* **Exercise brief**:
Bring together all lines of the material below that contain the string "github".
__________
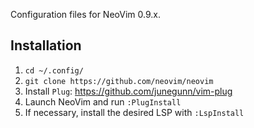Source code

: Configuration files for NeoVim 0.9.x.


## Installation
1. `cd ~/.config/`
2. `git clone https://github.com/neovim/neovim`
3. Install `Plug`: https://github.com/junegunn/vim-plug
4. Launch NeoVim and run `:PlugInstall`
5. If necessary, install the desired LSP with `:LspInstall`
__________
* **Expected output**:
2. `git clone https://github.com/neovim/neovim`
3. Install `Plug`: https://github.com/junegunn/vim-plug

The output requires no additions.